30 September 2007
On 23 September 2007, The New York Times published George Johnson's article, "An Oracle Part Man, Part Machine". In his article, Johnson describes the advent of a "human-machine symbiosis" in which the "idea of automating...judgement has gone from radical to commonplace". He goes further to posit Musa al-Khwarizmi's algorithm with the (Second Life) avatar and the realization of the human as materially "absorbed into the operating system".
Great, man as machine, ingested and entrapped within. Or, perhaps not entirely so...
Taking the idea of the human-machine symbiosis a step further, we have semantic web technologies (SWT), as described by Peter Wayner in his article, "Helping Computers to Search with Nuances, Like Us" (The New York Times, 12 September 2007). With SWT, a computer language is created in a database, just as any regular ontology, however, for the purpose of encoding human language. In this manner, the computer obviates the possibility of misanalysis, or incongruous codes. Through this semi-ontological database then, the data in the distributed web can be connected up and analyzed in a more refined and precise manner - hence nuance. Thus fueled by the needs of corporations, scientists are trying to program the computer to think with human cognitive modalities when analyzing the massive data within databases. However, this is less an exercise of database analysis and programming and more an exercise of a functional cognitive simulacrum.

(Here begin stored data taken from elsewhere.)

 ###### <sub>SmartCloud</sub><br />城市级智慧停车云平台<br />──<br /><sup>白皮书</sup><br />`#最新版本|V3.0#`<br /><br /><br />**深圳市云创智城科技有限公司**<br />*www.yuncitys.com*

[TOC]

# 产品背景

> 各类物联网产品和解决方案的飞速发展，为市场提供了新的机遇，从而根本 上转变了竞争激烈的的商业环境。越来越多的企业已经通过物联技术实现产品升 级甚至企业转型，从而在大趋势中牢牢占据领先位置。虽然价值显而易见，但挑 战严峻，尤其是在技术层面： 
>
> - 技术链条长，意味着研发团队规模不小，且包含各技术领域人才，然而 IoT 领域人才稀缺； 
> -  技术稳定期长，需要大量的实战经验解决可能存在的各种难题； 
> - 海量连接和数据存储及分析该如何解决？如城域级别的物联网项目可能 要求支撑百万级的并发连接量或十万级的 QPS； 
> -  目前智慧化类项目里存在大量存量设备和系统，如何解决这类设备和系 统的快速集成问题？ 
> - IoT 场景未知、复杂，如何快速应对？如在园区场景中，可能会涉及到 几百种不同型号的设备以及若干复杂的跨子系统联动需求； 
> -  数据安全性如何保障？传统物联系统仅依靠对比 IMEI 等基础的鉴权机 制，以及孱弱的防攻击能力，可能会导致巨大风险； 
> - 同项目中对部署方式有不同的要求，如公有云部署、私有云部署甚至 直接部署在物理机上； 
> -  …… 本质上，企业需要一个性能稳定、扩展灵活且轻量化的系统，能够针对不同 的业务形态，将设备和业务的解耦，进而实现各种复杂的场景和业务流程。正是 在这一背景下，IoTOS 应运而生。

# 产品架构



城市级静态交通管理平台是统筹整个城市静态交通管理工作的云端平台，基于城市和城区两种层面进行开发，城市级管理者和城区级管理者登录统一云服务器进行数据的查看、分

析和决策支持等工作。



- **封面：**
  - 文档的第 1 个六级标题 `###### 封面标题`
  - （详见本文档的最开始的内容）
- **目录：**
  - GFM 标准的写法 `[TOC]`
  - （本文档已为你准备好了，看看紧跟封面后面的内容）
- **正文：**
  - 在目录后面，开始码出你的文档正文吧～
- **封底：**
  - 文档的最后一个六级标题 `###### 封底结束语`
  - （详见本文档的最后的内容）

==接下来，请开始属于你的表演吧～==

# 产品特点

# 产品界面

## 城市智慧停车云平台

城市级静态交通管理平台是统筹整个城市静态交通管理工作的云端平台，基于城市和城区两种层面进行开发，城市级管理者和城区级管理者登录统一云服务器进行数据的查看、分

Why not take pause to re-think this direction? Perhaps there is no space and time for pause:
Indeed, with Advanced Micro Devices announcement that it will soon be releasing its quad-core chip in a race against Intel's Xeon server processors (Laurie J. Flynn, The New York Times, "A New Entry From A.M.D. in Chip Wars," 10 September 2007), a true pantheon of the technological phantasmagoria has been erected - postmodernists rejoice, your arguments have been validated.

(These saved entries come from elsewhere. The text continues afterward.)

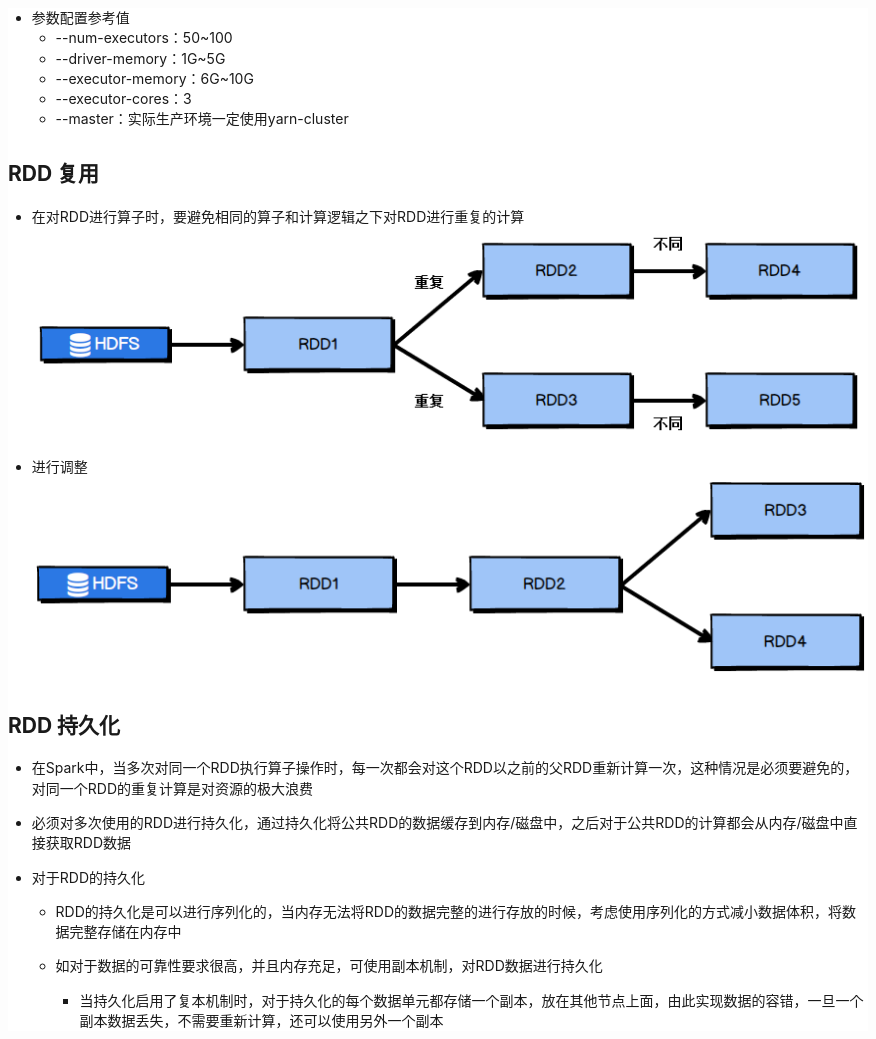 - 参数配置参考值
  - --num-executors：50~100
  - --driver-memory：1G~5G
  - --executor-memory：6G~10G
  - --executor-cores：3
  - --master：实际生产环境一定使用yarn-cluster



## RDD 复用

- 在对RDD进行算子时，要避免相同的算子和计算逻辑之下对RDD进行重复的计算
![图片1](img/130.png)

- 进行调整
![图片2](img/131.png)



## RDD 持久化

- 在Spark中，当多次对同一个RDD执行算子操作时，每一次都会对这个RDD以之前的父RDD重新计算一次，这种情况是必须要避免的，对同一个RDD的重复计算是对资源的极大浪费
  
- 必须对多次使用的RDD进行持久化，通过持久化将公共RDD的数据缓存到内存/磁盘中，之后对于公共RDD的计算都会从内存/磁盘中直接获取RDD数据
  
- 对于RDD的持久化

  - RDD的持久化是可以进行序列化的，当内存无法将RDD的数据完整的进行存放的时候，考虑使用序列化的方式减小数据体积，将数据完整存储在内存中

  - 如对于数据的可靠性要求很高，并且内存充足，可使用副本机制，对RDD数据进行持久化

    - 当持久化启用了复本机制时，对于持久化的每个数据单元都存储一个副本，放在其他节点上面，由此实现数据的容错，一旦一个副本数据丢失，不需要重新计算，还可以使用另外一个副本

The spectre of the machine or the imminence of knowledge simulation - a synthetic intelligence simulacrum?
There is a demarcation at which we must pause in true reflection or else we will be forced to do so at a time of frightening 'inconvenience'. There should be a temperance between ideology and praxis, each mediating the other. Unfortunately, we are too busy 'racing' in praxis to allow ideology its natural fruition. Here too, hyphenation serves a reminder as a hermeneutic device of re-evaluating dualities and searching for the creative potentiality of slight nuance within that trace element on that connecting line.
And this, this is the material hyphen: a nuance against the spectre of e-phantasmagoria.